Items from a dataset:
++++++++

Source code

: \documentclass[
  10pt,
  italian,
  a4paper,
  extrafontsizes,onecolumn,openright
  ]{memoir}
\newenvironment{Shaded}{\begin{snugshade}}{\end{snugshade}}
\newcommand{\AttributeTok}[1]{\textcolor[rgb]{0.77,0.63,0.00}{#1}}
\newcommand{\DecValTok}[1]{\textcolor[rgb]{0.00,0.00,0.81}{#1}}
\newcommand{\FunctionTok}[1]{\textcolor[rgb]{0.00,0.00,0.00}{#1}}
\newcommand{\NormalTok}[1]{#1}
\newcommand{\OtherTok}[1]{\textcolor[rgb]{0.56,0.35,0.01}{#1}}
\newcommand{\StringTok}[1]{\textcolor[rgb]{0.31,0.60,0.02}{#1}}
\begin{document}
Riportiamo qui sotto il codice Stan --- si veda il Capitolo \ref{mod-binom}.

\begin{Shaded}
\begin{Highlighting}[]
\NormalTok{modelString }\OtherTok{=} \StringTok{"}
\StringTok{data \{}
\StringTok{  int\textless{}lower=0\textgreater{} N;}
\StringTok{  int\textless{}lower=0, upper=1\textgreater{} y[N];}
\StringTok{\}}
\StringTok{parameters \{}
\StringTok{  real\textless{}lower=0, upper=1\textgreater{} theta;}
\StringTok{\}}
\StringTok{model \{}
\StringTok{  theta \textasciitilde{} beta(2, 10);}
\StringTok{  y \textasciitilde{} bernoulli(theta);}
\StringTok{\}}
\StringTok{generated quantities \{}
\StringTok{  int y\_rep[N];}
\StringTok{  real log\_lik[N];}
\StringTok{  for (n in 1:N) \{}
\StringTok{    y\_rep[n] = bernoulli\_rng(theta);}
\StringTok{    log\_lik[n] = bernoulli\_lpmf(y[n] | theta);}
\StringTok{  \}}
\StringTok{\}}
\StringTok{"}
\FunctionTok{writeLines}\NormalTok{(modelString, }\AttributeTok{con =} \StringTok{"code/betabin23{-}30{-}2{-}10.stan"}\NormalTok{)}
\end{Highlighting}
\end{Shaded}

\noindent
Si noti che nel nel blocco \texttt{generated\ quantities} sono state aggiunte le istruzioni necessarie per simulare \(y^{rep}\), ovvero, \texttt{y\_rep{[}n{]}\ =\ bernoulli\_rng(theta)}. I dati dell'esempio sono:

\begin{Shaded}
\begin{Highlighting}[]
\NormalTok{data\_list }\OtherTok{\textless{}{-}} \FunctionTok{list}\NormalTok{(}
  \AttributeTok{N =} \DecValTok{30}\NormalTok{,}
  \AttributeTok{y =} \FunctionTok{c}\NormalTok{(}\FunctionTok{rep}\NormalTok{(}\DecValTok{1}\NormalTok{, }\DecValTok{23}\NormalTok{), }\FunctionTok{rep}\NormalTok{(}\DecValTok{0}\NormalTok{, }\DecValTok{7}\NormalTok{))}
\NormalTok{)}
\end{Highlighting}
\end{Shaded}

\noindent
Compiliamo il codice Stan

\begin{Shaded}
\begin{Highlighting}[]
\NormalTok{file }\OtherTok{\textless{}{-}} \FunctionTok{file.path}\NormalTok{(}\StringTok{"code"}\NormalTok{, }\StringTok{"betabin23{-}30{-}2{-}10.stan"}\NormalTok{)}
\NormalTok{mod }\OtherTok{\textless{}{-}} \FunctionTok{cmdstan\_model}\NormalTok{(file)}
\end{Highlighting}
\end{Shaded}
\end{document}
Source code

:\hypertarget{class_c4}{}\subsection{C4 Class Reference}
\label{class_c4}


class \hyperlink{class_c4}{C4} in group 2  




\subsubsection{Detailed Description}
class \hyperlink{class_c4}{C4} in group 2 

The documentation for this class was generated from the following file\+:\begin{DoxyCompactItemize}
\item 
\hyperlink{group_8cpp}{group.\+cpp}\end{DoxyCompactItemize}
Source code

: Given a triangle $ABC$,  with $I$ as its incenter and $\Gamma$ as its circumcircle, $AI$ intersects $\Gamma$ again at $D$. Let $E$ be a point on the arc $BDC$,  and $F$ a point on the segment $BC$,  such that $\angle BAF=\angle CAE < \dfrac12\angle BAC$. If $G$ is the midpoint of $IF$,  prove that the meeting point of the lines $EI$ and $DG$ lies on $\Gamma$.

++++++++

» **WHAT YOU SHOULD DO**
The entries are to be transcribed exactly, each line in full.

» **TASK OUTPUT**
Source code

: \documentclass[
  10pt,
  italian,
  a4paper,
  extrafontsizes,onecolumn,openright
  ]{memoir}
\newenvironment{Shaded}{\begin{snugshade}}{\end{snugshade}}
\newcommand{\AttributeTok}[1]{\textcolor[rgb]{0.77,0.63,0.00}{#1}}
\newcommand{\DecValTok}[1]{\textcolor[rgb]{0.00,0.00,0.81}{#1}}
\newcommand{\FunctionTok}[1]{\textcolor[rgb]{0.00,0.00,0.00}{#1}}
\newcommand{\NormalTok}[1]{#1}
\newcommand{\OtherTok}[1]{\textcolor[rgb]{0.56,0.35,0.01}{#1}}
\newcommand{\StringTok}[1]{\textcolor[rgb]{0.31,0.60,0.02}{#1}}
\begin{document}
Riportiamo qui sotto il codice Stan --- si veda il Capitolo \ref{mod-binom}.

\begin{Shaded}
\begin{Highlighting}[]
\NormalTok{modelString }\OtherTok{=} \StringTok{"}
\StringTok{data \{}
\StringTok{  int\textless{}lower=0\textgreater{} N;}
\StringTok{  int\textless{}lower=0, upper=1\textgreater{} y[N];}
\StringTok{\}}
\StringTok{parameters \{}
\StringTok{  real\textless{}lower=0, upper=1\textgreater{} theta;}
\StringTok{\}}
\StringTok{model \{}
\StringTok{  theta \textasciitilde{} beta(2, 10);}
\StringTok{  y \textasciitilde{} bernoulli(theta);}
\StringTok{\}}
\StringTok{generated quantities \{}
\StringTok{  int y\_rep[N];}
\StringTok{  real log\_lik[N];}
\StringTok{  for (n in 1:N) \{}
\StringTok{    y\_rep[n] = bernoulli\_rng(theta);}
\StringTok{    log\_lik[n] = bernoulli\_lpmf(y[n] | theta);}
\StringTok{  \}}
\StringTok{\}}
\StringTok{"}
\FunctionTok{writeLines}\NormalTok{(modelString, }\AttributeTok{con =} \StringTok{"code/betabin23{-}30{-}2{-}10.stan"}\NormalTok{)}
\end{Highlighting}
\end{Shaded}

\noindent
Si noti che nel nel blocco \texttt{generated\ quantities} sono state aggiunte le istruzioni necessarie per simulare \(y^{rep}\), ovvero, \texttt{y\_rep{[}n{]}\ =\ bernoulli\_rng(theta)}. I dati dell'esempio sono:

\begin{Shaded}
\begin{Highlighting}[]
\NormalTok{data\_list }\OtherTok{\textless{}{-}} \FunctionTok{list}\NormalTok{(}
  \AttributeTok{N =} \DecValTok{30}\NormalTok{,}
  \AttributeTok{y =} \FunctionTok{c}\NormalTok{(}\FunctionTok{rep}\NormalTok{(}\DecValTok{1}\NormalTok{, }\DecValTok{23}\NormalTok{), }\FunctionTok{rep}\NormalTok{(}\DecValTok{0}\NormalTok{, }\DecValTok{7}\NormalTok{))}
\NormalTok{)}
\end{Highlighting}
\end{Shaded}

\noindent
Compiliamo il codice Stan

\begin{Shaded}
\begin{Highlighting}[]
\NormalTok{file }\OtherTok{\textless{}{-}} \FunctionTok{file.path}\NormalTok{(}\StringTok{"code"}\NormalTok{, }\StringTok{"betabin23{-}30{-}2{-}10.stan"}\NormalTok{)}
\NormalTok{mod }\OtherTok{\textless{}{-}} \FunctionTok{cmdstan\_model}\NormalTok{(file)}
\end{Highlighting}
\end{Shaded}
\end{document}
Source code

:\hypertarget{class_c4}{}\subsection{C4 Class Reference}
\label{class_c4}


class \hyperlink{class_c4}{C4} in group 2  




\subsubsection{Detailed Description}
class \hyperlink{class_c4}{C4} in group 2 

The documentation for this class was generated from the following file\+:\begin{DoxyCompactItemize}
\item 
\hyperlink{group_8cpp}{group.\+cpp}\end{DoxyCompactItemize}
Source code

: Given a triangle $ABC$,  with $I$ as its incenter and $\Gamma$ as its circumcircle, $AI$ intersects $\Gamma$ again at $D$. Let $E$ be a point on the arc $BDC$,  and $F$ a point on the segment $BC$,  such that $\angle BAF=\angle CAE < \dfrac12\angle BAC$. If $G$ is the midpoint of $IF$,  prove that the meeting point of the lines $EI$ and $DG$ lies on $\Gamma$.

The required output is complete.